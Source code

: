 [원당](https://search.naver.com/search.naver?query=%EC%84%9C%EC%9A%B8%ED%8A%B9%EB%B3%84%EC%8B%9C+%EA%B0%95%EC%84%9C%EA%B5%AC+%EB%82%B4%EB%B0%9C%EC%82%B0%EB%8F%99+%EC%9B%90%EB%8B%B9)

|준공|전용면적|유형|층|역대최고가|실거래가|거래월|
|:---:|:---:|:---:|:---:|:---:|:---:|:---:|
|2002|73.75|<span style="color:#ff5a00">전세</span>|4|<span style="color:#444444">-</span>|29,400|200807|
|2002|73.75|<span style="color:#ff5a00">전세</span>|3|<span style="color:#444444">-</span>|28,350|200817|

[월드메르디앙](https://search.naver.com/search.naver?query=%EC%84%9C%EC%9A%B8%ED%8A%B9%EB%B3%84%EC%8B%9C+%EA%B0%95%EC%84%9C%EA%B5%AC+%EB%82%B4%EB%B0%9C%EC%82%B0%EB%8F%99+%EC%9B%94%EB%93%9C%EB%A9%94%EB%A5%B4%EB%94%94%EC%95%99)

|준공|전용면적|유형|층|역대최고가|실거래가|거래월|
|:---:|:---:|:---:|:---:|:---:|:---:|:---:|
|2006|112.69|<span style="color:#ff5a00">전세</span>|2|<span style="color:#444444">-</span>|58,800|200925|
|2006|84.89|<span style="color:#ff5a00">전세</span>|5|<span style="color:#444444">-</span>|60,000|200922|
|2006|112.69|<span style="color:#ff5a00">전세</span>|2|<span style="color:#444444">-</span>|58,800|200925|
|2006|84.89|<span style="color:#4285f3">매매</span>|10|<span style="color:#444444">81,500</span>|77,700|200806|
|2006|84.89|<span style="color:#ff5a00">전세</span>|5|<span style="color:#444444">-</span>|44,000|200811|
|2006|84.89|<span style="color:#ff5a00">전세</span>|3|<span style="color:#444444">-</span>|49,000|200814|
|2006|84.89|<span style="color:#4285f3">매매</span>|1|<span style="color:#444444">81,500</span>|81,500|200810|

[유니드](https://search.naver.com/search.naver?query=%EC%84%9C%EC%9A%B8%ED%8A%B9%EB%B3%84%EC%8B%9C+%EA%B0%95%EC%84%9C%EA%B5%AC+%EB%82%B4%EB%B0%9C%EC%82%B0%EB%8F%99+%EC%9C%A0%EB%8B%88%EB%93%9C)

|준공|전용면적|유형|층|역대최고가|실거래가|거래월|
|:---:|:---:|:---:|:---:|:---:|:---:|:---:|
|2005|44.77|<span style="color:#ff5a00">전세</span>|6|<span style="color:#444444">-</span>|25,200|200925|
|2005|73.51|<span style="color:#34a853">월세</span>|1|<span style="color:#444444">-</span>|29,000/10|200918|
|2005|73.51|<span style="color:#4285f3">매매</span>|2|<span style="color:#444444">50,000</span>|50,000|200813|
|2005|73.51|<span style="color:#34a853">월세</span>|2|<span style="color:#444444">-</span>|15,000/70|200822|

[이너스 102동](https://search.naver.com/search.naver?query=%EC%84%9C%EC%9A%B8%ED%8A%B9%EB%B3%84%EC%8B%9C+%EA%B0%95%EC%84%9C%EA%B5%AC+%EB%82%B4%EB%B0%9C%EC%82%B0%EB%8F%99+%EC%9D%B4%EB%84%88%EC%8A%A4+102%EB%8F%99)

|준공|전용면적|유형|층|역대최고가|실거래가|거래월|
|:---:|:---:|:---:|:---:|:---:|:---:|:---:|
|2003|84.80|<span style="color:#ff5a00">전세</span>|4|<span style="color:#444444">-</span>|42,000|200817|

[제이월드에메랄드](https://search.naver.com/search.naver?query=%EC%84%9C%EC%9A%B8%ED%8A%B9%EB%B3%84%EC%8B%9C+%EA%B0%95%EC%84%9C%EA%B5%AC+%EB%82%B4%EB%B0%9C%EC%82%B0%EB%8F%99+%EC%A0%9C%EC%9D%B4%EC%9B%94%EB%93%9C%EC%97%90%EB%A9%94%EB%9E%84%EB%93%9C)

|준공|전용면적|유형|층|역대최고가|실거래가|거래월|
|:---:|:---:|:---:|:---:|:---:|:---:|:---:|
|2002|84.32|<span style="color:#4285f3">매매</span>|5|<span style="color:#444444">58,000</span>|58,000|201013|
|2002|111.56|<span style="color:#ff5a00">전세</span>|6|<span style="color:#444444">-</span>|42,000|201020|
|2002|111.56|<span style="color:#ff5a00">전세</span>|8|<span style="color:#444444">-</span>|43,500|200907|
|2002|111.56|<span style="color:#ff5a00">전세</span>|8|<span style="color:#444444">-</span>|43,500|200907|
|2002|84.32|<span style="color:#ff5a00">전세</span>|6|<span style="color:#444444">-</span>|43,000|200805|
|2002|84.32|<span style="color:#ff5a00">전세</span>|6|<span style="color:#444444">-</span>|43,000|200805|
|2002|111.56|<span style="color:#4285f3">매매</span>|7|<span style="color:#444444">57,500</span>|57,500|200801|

━━━━

◆ **WHAT TO WORK ON**:
Print every record above. Keep each one exactly as it is.

◆ **ANSWER SPACE**:
Source code

: [원당](https://search.naver.com/search.naver?query=%EC%84%9C%EC%9A%B8%ED%8A%B9%EB%B3%84%EC%8B%9C+%EA%B0%95%EC%84%9C%EA%B5%AC+%EB%82%B4%EB%B0%9C%EC%82%B0%EB%8F%99+%EC%9B%90%EB%8B%B9)

|준공|전용면적|유형|층|역대최고가|실거래가|거래월|
|:---:|:---:|:---:|:---:|:---:|:---:|:---:|
|2002|73.75|<span style="color:#ff5a00">전세</span>|4|<span style="color:#444444">-</span>|29,400|200807|
|2002|73.75|<span style="color:#ff5a00">전세</span>|3|<span style="color:#444444">-</span>|28,350|200817|

[월드메르디앙](https://search.naver.com/search.naver?query=%EC%84%9C%EC%9A%B8%ED%8A%B9%EB%B3%84%EC%8B%9C+%EA%B0%95%EC%84%9C%EA%B5%AC+%EB%82%B4%EB%B0%9C%EC%82%B0%EB%8F%99+%EC%9B%94%EB%93%9C%EB%A9%94%EB%A5%B4%EB%94%94%EC%95%99)

|준공|전용면적|유형|층|역대최고가|실거래가|거래월|
|:---:|:---:|:---:|:---:|:---:|:---:|:---:|
|2006|112.69|<span style="color:#ff5a00">전세</span>|2|<span style="color:#444444">-</span>|58,800|200925|
|2006|84.89|<span style="color:#ff5a00">전세</span>|5|<span style="color:#444444">-</span>|60,000|200922|
|2006|112.69|<span style="color:#ff5a00">전세</span>|2|<span style="color:#444444">-</span>|58,800|200925|
|2006|84.89|<span style="color:#4285f3">매매</span>|10|<span style="color:#444444">81,500</span>|77,700|200806|
|2006|84.89|<span style="color:#ff5a00">전세</span>|5|<span style="color:#444444">-</span>|44,000|200811|
|2006|84.89|<span style="color:#ff5a00">전세</span>|3|<span style="color:#444444">-</span>|49,000|200814|
|2006|84.89|<span style="color:#4285f3">매매</span>|1|<span style="color:#444444">81,500</span>|81,500|200810|

[유니드](https://search.naver.com/search.naver?query=%EC%84%9C%EC%9A%B8%ED%8A%B9%EB%B3%84%EC%8B%9C+%EA%B0%95%EC%84%9C%EA%B5%AC+%EB%82%B4%EB%B0%9C%EC%82%B0%EB%8F%99+%EC%9C%A0%EB%8B%88%EB%93%9C)

|준공|전용면적|유형|층|역대최고가|실거래가|거래월|
|:---:|:---:|:---:|:---:|:---:|:---:|:---:|
|2005|44.77|<span style="color:#ff5a00">전세</span>|6|<span style="color:#444444">-</span>|25,200|200925|
|2005|73.51|<span style="color:#34a853">월세</span>|1|<span style="color:#444444">-</span>|29,000/10|200918|
|2005|73.51|<span style="color:#4285f3">매매</span>|2|<span style="color:#444444">50,000</span>|50,000|200813|
|2005|73.51|<span style="color:#34a853">월세</span>|2|<span style="color:#444444">-</span>|15,000/70|200822|

[이너스 102동](https://search.naver.com/search.naver?query=%EC%84%9C%EC%9A%B8%ED%8A%B9%EB%B3%84%EC%8B%9C+%EA%B0%95%EC%84%9C%EA%B5%AC+%EB%82%B4%EB%B0%9C%EC%82%B0%EB%8F%99+%EC%9D%B4%EB%84%88%EC%8A%A4+102%EB%8F%99)

|준공|전용면적|유형|층|역대최고가|실거래가|거래월|
|:---:|:---:|:---:|:---:|:---:|:---:|:---:|
|2003|84.80|<span style="color:#ff5a00">전세</span>|4|<span style="color:#444444">-</span>|42,000|200817|

[제이월드에메랄드](https://search.naver.com/search.naver?query=%EC%84%9C%EC%9A%B8%ED%8A%B9%EB%B3%84%EC%8B%9C+%EA%B0%95%EC%84%9C%EA%B5%AC+%EB%82%B4%EB%B0%9C%EC%82%B0%EB%8F%99+%EC%A0%9C%EC%9D%B4%EC%9B%94%EB%93%9C%EC%97%90%EB%A9%94%EB%9E%84%EB%93%9C)

|준공|전용면적|유형|층|역대최고가|실거래가|거래월|
|:---:|:---:|:---:|:---:|:---:|:---:|:---:|
|2002|84.32|<span style="color:#4285f3">매매</span>|5|<span style="color:#444444">58,000</span>|58,000|201013|
|2002|111.56|<span style="color:#ff5a00">전세</span>|6|<span style="color:#444444">-</span>|42,000|201020|
|2002|111.56|<span style="color:#ff5a00">전세</span>|8|<span style="color:#444444">-</span>|43,500|200907|
|2002|111.56|<span style="color:#ff5a00">전세</span>|8|<span style="color:#444444">-</span>|43,500|200907|
|2002|84.32|<span style="color:#ff5a00">전세</span>|6|<span style="color:#444444">-</span>|43,000|200805|
|2002|84.32|<span style="color:#ff5a00">전세</span>|6|<span style="color:#444444">-</span>|43,000|200805|
|2002|111.56|<span style="color:#4285f3">매매</span>|7|<span style="color:#444444">57,500</span>|57,500|200801|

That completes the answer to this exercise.